## What is being asked
Only an exact copy of the entries, stripped of pictures, will serve as the answer.

## Material supplied
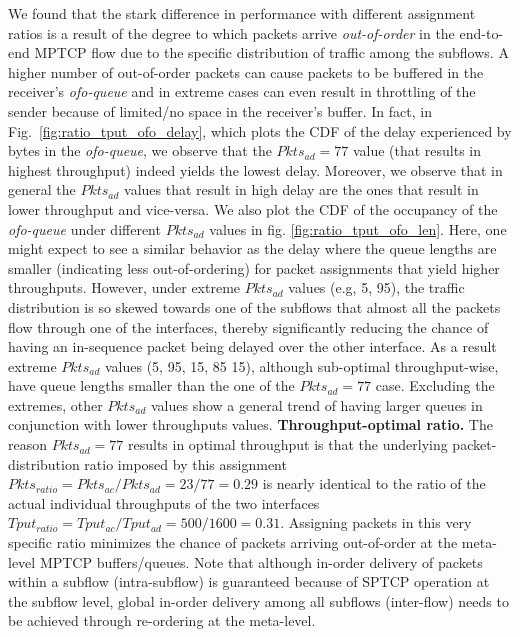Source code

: We found that the stark difference in performance with different
assignment ratios is a result of the degree to which packets arrive
\textit{out-of-order} in the end-to-end MPTCP flow due to
the specific distribution of traffic among the subflows.
A higher number of out-of-order packets can cause
packets to be buffered in the receiver's \emph{ofo-queue} and in
extreme cases can even result in throttling of the sender because of
limited/no space in the receiver's buffer. In fact, in
Fig.~\ref{fig:ratio_tput_ofo_delay}, which plots the CDF of the delay
experienced by bytes in the \emph{ofo-queue}, we observe that
the $Pkts_{ad}=77$ value (that results in highest throughput) indeed
yields the lowest delay. Moreover, we observe that in general the
$Pkts_{ad}$ values that result in high delay are the ones that result
in lower throughput and vice-versa. 
We also plot the CDF of the
occupancy of the \emph{ofo-queue} under different $Pkts_{ad}$
values in fig. \ref{fig:ratio_tput_ofo_len}. Here, one might expect to
see a similar behavior as the delay where the queue lengths are smaller
(indicating less out-of-ordering) for packet assignments that yield
higher throughputs. However, under extreme $Pkts_{ad}$ values
(e.g, 5, 95), the traffic distribution is so skewed towards one of
the subflows that almost all the packets flow through one of
the interfaces, thereby significantly reducing the chance of having an
in-sequence packet being delayed over the other interface. As a result
extreme $Pkts_{ad}$ values (5, 95, 15, 85 15), although sub-optimal
throughput-wise, have queue lengths smaller than the one of the $Pkts_{ad}=77$ case.
Excluding the extremes, other $Pkts_{ad}$ values show a general trend of
having larger queues in conjunction with lower throughputs values.
\fi
\noindent\textbf{Throughput-optimal ratio.} The reason $Pkts_{ad}=77$ results in optimal throughput is that
the underlying packet-distribution ratio imposed by this assignment
$Pkts_{ratio}=Pkts_{ac}/Pkts_{ad}=23/77=0.29$ is nearly identical to
the ratio of the actual individual throughputs of the two interfaces
$Tput_{ratio}=Tput_{ac}/Tput_{ad}=500/1600=0.31$. Assigning packets in
this very specific ratio minimizes the chance of packets arriving
out-of-order at the meta-level MPTCP buffers/queues. Note that
although in-order delivery of packets within a subflow (intra-subflow)
is guaranteed because of SPTCP operation at the subflow level,
global in-order delivery among all subflows (inter-flow) needs
to be achieved through re-ordering at the meta-level.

## Your response
Source code

: We found that the stark difference in performance with different
assignment ratios is a result of the degree to which packets arrive
\textit{out-of-order} in the end-to-end MPTCP flow due to
the specific distribution of traffic among the subflows.
A higher number of out-of-order packets can cause
packets to be buffered in the receiver's \emph{ofo-queue} and in
extreme cases can even result in throttling of the sender because of
limited/no space in the receiver's buffer. In fact, in
Fig.~\ref{fig:ratio_tput_ofo_delay}, which plots the CDF of the delay
experienced by bytes in the \emph{ofo-queue}, we observe that
the $Pkts_{ad}=77$ value (that results in highest throughput) indeed
yields the lowest delay. Moreover, we observe that in general the
$Pkts_{ad}$ values that result in high delay are the ones that result
in lower throughput and vice-versa. 
We also plot the CDF of the
occupancy of the \emph{ofo-queue} under different $Pkts_{ad}$
values in fig. \ref{fig:ratio_tput_ofo_len}. Here, one might expect to
see a similar behavior as the delay where the queue lengths are smaller
(indicating less out-of-ordering) for packet assignments that yield
higher throughputs. However, under extreme $Pkts_{ad}$ values
(e.g, 5, 95), the traffic distribution is so skewed towards one of
the subflows that almost all the packets flow through one of
the interfaces, thereby significantly reducing the chance of having an
in-sequence packet being delayed over the other interface. As a result
extreme $Pkts_{ad}$ values (5, 95, 15, 85 15), although sub-optimal
throughput-wise, have queue lengths smaller than the one of the $Pkts_{ad}=77$ case.
Excluding the extremes, other $Pkts_{ad}$ values show a general trend of
having larger queues in conjunction with lower throughputs values.
\fi
\noindent\textbf{Throughput-optimal ratio.} The reason $Pkts_{ad}=77$ results in optimal throughput is that
the underlying packet-distribution ratio imposed by this assignment
$Pkts_{ratio}=Pkts_{ac}/Pkts_{ad}=23/77=0.29$ is nearly identical to
the ratio of the actual individual throughputs of the two interfaces
$Tput_{ratio}=Tput_{ac}/Tput_{ad}=500/1600=0.31$. Assigning packets in
this very specific ratio minimizes the chance of packets arriving
out-of-order at the meta-level MPTCP buffers/queues. Note that
although in-order delivery of packets within a subflow (intra-subflow)
is guaranteed because of SPTCP operation at the subflow level,
global in-order delivery among all subflows (inter-flow) needs
to be achieved through re-ordering at the meta-level.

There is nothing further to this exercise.